For 34 years, I was a TV News Producer, and in 2013, walked out of the control room and into the woods to create Campowerment, a life-altering, expert-led, summer camp-inspired, weekend retreat, wrapped around the power of playtime. My daughter, mom and I created Campowerment to help people disconnect and reconnect, to themselves and a community of people focused on living life better. That’s what we do: we build communities, and help purpose-driven people find insight, connection and new beginnings. Outside in nature. Sometimes with a shaving cream covered shower cap on their heads and war paint on their faces.
Six years, 23 camps and thousands of happy campers later, with shout outs from Oprah, More and Parade Magazines, as well as the NY and LA Times, what started as a weekend retreat for women has morphed into powerful, culture shifting co-ed program, custom curated for companies and organizations looking for ways to unite their people around a shared mission.
Starting a business from scratch has not been easy. The road has been bumpy at every turn, because when you build a dream from a blank piece of paper, there is no map to follow. Just One Tough Bitch nudging you to keep plowing forward, even when your brain tells you to surrender and give it all up, and go back to what you know. The safe route.

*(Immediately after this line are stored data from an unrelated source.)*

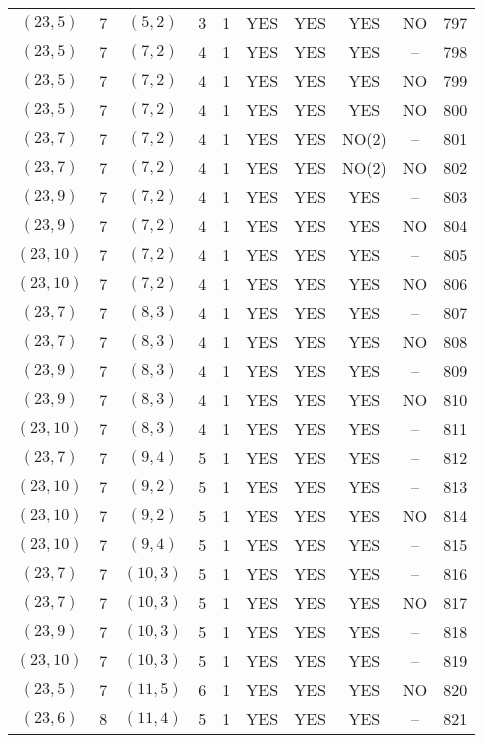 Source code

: \begin{longtable}{|c|c|c|c|c|c|c|c|c|c|}
$(23, 5)$ & 7 & $(5, 2)$ & 3 & 1 & YES & YES & YES & NO & 797\\
$(23, 5)$ & 7 & $(7, 2)$ & 4 & 1 & YES & YES & YES & -- & 798\\
$(23, 5)$ & 7 & $(7, 2)$ & 4 & 1 & YES & YES & YES & NO & 799\\
$(23, 5)$ & 7 & $(7, 2)$ & 4 & 1 & YES & YES & YES & NO & 800\\
$(23, 7)$ & 7 & $(7, 2)$ & 4 & 1 & YES & YES & NO(2) & -- & 801\\
$(23, 7)$ & 7 & $(7, 2)$ & 4 & 1 & YES & YES & NO(2) & NO & 802\\
$(23, 9)$ & 7 & $(7, 2)$ & 4 & 1 & YES & YES & YES & -- & 803\\
$(23, 9)$ & 7 & $(7, 2)$ & 4 & 1 & YES & YES & YES & NO & 804\\
$(23, 10)$ & 7 & $(7, 2)$ & 4 & 1 & YES & YES & YES & -- & 805\\
$(23, 10)$ & 7 & $(7, 2)$ & 4 & 1 & YES & YES & YES & NO & 806\\
$(23, 7)$ & 7 & $(8, 3)$ & 4 & 1 & YES & YES & YES & -- & 807\\
$(23, 7)$ & 7 & $(8, 3)$ & 4 & 1 & YES & YES & YES & NO & 808\\
$(23, 9)$ & 7 & $(8, 3)$ & 4 & 1 & YES & YES & YES & -- & 809\\
$(23, 9)$ & 7 & $(8, 3)$ & 4 & 1 & YES & YES & YES & NO & 810\\
$(23, 10)$ & 7 & $(8, 3)$ & 4 & 1 & YES & YES & YES & -- & 811\\
$(23, 7)$ & 7 & $(9, 4)$ & 5 & 1 & YES & YES & YES & -- & 812\\
$(23, 10)$ & 7 & $(9, 2)$ & 5 & 1 & YES & YES & YES & -- & 813\\
$(23, 10)$ & 7 & $(9, 2)$ & 5 & 1 & YES & YES & YES & NO & 814\\
$(23, 10)$ & 7 & $(9, 4)$ & 5 & 1 & YES & YES & YES & -- & 815\\
$(23, 7)$ & 7 & $(10, 3)$ & 5 & 1 & YES & YES & YES & -- & 816\\
$(23, 7)$ & 7 & $(10, 3)$ & 5 & 1 & YES & YES & YES & NO & 817\\
$(23, 9)$ & 7 & $(10, 3)$ & 5 & 1 & YES & YES & YES & -- & 818\\
$(23, 10)$ & 7 & $(10, 3)$ & 5 & 1 & YES & YES & YES & -- & 819\\
$(23, 5)$ & 7 & $(11, 5)$ & 6 & 1 & YES & YES & YES & NO & 820\\
$(23, 6)$ & 8 & $(11, 4)$ & 5 & 1 & YES & YES & YES & -- & 821\\

\end{longtable}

Our brains are not designed to keep us happy. They are designed to keep us comfortable. And scared. I’ve been afraid of failing many times on this Campowerment journey. But I never considered walking away. Because my One Tough Bitch wouldn’t let me.
Last month, we were setting up atop that magical cliff we love, overlooking the Pacific, awaiting the arrival of 160 women for our 17th Campowerment weekend retreat in Malibu, when we were evacuated, as the Woolsey fire moved in.
Then, 16 hours later, the camp we called home was decimated, taking with it every material possession Campowerment owned.
It paralyzed us for a moment, and then our community moved in, to wrap its arms around us with love and support and promises to help us rise from the ashes.
In the first 24 hours, our people had donated $20,000 to help us rebuild. The One Tough Bitch sisterhood, our partners in our nonprofit Give Her Camp that sends deserving women to Campowerment, rallied around us too, auctioning off those fabulous works of art created on the OTB jean jackets.
Our people sent hundreds of love notes, and shared our story on Facebook more than a thousand times. The message came through loud and clear.
But before I could find the strength and the insight to fully move on, forge on and do whatever it took to move this Campowerment movement forward, I had to close this chapter, to open a new one. That meant I had to go up to Malibu and assess the damage.
It was brutal. As I walked up to the fireplace in what used to be the center of the Dining Hall where we’d roast s’mores and chill, my eyes focused on all the chairs, still set up in formation for the panel we were to do on the first night of camp, melted like chocolate over their indestructible metal legs. Then I collapsed and cried like a baby. After about a minute, I pulled my shit together and quickly marched myself out of there, heading down that mountain, surrendering to the notion that I had no choice but to carry on. For all the people who need Campowerment. And there are millions of them.
Making change happen is never easy. I have learned that sometimes you just have to put your head down, push yourself hard, do the work and have faith. For me, it’s about believing in what we do and trusting the process, fully aware that most of the things we think we’ve got under control toss us out of the driver’s seat. And when that happens, I highly recommend trusting that One Tough Bitch who never fails you, and letting her take the wheel. She may not show up when you call for her, but believe it Dorothy, she’s always there.